After the Advent season leading to Christmas and the celebrations of the birth of Christ, I was very much ready for the “Ordinary Time” of the liturgical calendar of the church. As we gather with family, friends, and others brought into our lives, I always love the Christmas season with its preparations during Advent of honoring the first coming of Christ with the traditions we’ve experienced through the years. Putting up decorations and the Christmas tree, attending concerts, hearing Handel’s Messiah, being mindful of the themes of hope, faith, joy and peace as they are illuminated by different colored candles on the Advent wreath have become a special tradition through the years. The Christmas season is definitely one of our ordinary rhythms of life with all the celebrations, gift giving and activities.
Yet we all need the season of “Ordinary Time” that comes next on this historical calendar.

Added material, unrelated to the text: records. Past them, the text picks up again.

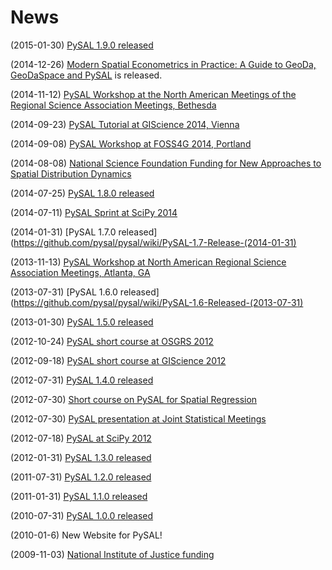 News
====

(2015-01-30) [PySAL 1.9.0 released](http://PySAL.readthedocs.org/en/v1.9/users/installation.html)

(2014-12-26) [Modern Spatial Econometrics in Practice: A Guide to GeoDa, GeoDaSpace and PySAL](http://www.amazon.com/Modern-Spatial-Econometrics-Practice-GeoDaSpace-ebook/dp/B00RI9I44K) is released.

(2014-11-12)  [PySAL Workshop at the North American Meetings of the Regional Science Association Meetings, Bethesda](http://www.narsc.org/newsite/?page_id=67)

(2014-09-23) [PySAL Tutorial at GIScience 2014,
Vienna](http://www.giscience.org/workshops_tutorials.html)

(2014-09-08) [PySAL Workshop at FOSS4G 2014,
Portland](https://2014.foss4g.org/schedule/workshops/#wshop-content-568)

(2014-08-08) [National Science Foundation Funding for New Approaches to Spatial Distribution Dynamics](https://geoplan.asu.edu/research-projects/new-approaches-spatial-distribution-dynamics)

(2014-07-25) [PySAL 1.8.0 released](http://PySAL.readthedocs.org/en/v1.8/users/installation.html)

(2014-07-11) [PySAL Sprint at SciPy 2014](https://conference.scipy.org/scipy2014/schedule/presentation/1781/)

(2014-01-31) [PySAL 1.7.0
released](https://github.com/pysal/pysal/wiki/PySAL-1.7-Release-(2014-01-31)

(2013-11-13) [PySAL Workshop at North American Regional Science Association Meetings, Atlanta,
GA](http://www.narsc.org/newsite/?page_id=2547)

(2013-07-31) [PySAL 1.6.0
released](https://github.com/pysal/pysal/wiki/PySAL-1.6-Released-(2013-07-31)

(2013-01-30) [PySAL 1.5.0
released](http://code.google.com/p/pysal/wiki/Announce1_5)

(2012-10-24) [PySAL short course at OSGRS
2012](https://twitter.com/OGRS2012/status/261106998861504512)

(2012-09-18) [PySAL short course at GIScience
2012](http://www.giscience.org/workshops.html)

(2012-07-31) [PySAL 1.4.0
released](http://code.google.com/p/pysal/wiki/Announce1_4)

(2012-07-30) [Short course on PySAL for Spatial
Regression](https://www.geodapress.com/workshops/spatial-regression#description)

(2012-07-30) [PySAL presentation at Joint Statistical
Meetings](https://www.amstat.org/meetings/jsm/2012/onlineprogram/AbstractDetails.cfm?abstractid=303498)

(2012-07-18) [PySAL at SciPy
2012](http://conference.scipy.org/scipy2012/schedule/conf_schedule_1.php)

(2012-01-31) [PySAL 1.3.0
released](http://code.google.com/p/pysal/wiki/Announce1_3)

(2011-07-31) [PySAL 1.2.0
released](http://code.google.com/p/pysal/wiki/Announce1_2)

(2011-01-31) [PySAL 1.1.0
released](http://code.google.com/p/pysal/wiki/Announce1_1)

(2010-07-31) [PySAL 1.0.0
released](http://code.google.com/p/pysal/wiki/Announce1_0)

(2010-01-6) New Website for PySAL!

(2009-11-03) [National Institute of Justice
funding](http://geoplan.asu.edu/node/3855)
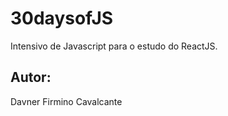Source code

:# 30daysofJS

Intensivo de Javascript para o estudo do ReactJS.

## Autor:

Davner Firmino Cavalcante
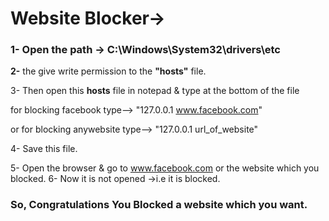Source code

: # Website Blocker->

### **1-** Open the path ->  **C:\Windows\System32\drivers\etc**

**2-** the give write permission to the **"hosts"** file.

3- Then open this **hosts** file in notepad & type at the bottom of the file

for blocking facebook type-->   "127.0.0.1  www.facebook.com"

or for blocking anywebsite type--> "127.0.0.1  url_of_website"

4- Save this file.

5- Open the browser & go to www.facebook.com or the website which you 
blocked.
6- Now it is not opened ->i.e it is blocked.

### So, Congratulations You Blocked a website which you want.
 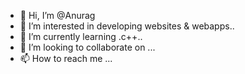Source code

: - 👋 Hi, I’m @Anurag
- 👀 I’m interested in developing websites & webapps..
- 🌱 I’m currently learning .c++..
- 💞️ I’m looking to collaborate on ...
- 📫 How to reach me ...

<!---
Anurag41682/Anurag41682 is a ✨ special ✨ repository because its `README.md` (this file) appears on your GitHub profile.
You can click the Preview link to take a look at your changes.
--->

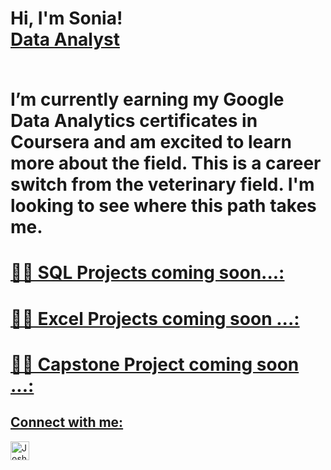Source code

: 
<h1>Hi, I'm Sonia! <br/><a href="https://github.com/sonia-dieter">Data Analyst </a> <p> <br/> I’m currently earning my Google Data Analytics certificates in Coursera and am excited to learn more about the field. This is a career switch from the veterinary field. I'm looking to see where this path takes me.<p> 
<a href="https://www.linkedin.com/in/soniadieter2022/">

<h1>👨‍💻 SQL Projects coming soon...:</h1>

<h1>👨‍💻 Excel Projects coming soon ...:</h1>
<h1>👨‍💻 Capstone Project coming soon ...:</h1>

<h2> Connect with me:</h2>


[<img align="left" alt="JoshMadakor | LinkedIn" width="30px" src="https://cdn.jsdelivr.net/npm/simple-icons@v3/icons/linkedin.svg" />][linkedin]

[linkedin]: https://linkedin.com/in/soniadieter2022
<!--
**sonia-dieter/sonia-dieter** is a ✨ _special_ ✨ repository because its `README.md` (this file) appears on your GitHub profile.

Here are some ideas to get you started:

- 🔭 I’m currently working on ...
- 🌱 I’m currently learning ...
- 👯 I’m looking to collaborate on ...
- 🤔 I’m looking for help with ...
- 💬 Ask me about ...
- 📫 How to reach me: ...
- 😄 Pronouns: ...
- ⚡ Fun fact: ...
-->

<!--
**sonia-dieter/Sonia-Dieter** is a ✨ _special_ ✨ repository because its `README.md` (this file) appears on your GitHub profile.

Here are some ideas to get you started:

- 🔭 I’m currently working on ...
- 🌱 I’m currently learning data analytics and R ...
- 👯 I’m looking to collaborate on ...
- 🤔 I’m looking for help with ...
- 💬 Ask me about ...
- 📫 How to reach me: ...
- 😄 Pronouns: ...
- ⚡ Fun fact: ...
-->
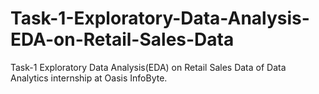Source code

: # Task-1-Exploratory-Data-Analysis-EDA-on-Retail-Sales-Data
Task-1 Exploratory Data Analysis(EDA) on Retail Sales Data of Data Analytics internship at Oasis InfoByte.
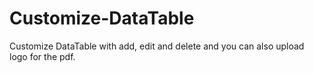 # Customize-DataTable
Customize DataTable with add, edit and delete and you can also upload logo for the pdf.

Everything has to be placed back “in order” where we all live the majority of our lives for most of the year. It’s like taking a breath of fresh air while sitting in the stillness of just BEING WITH CHRIST as we step back into our common ordinary routines of life. We eat ordinary oatmeal for breakfast along with drinking an ordinary cup of coffee, or special latte which has now become ordinary because we drink it so much. That one makes me smile. We return to our ordinary schedules for work and school. In one sense, the Ordinary season which comes twice in the liturgical calendar of the year is a season of Sabbath to our souls. Our bodies, minds, and souls need a rest from all the wonderful Christmas and New Year celebrations.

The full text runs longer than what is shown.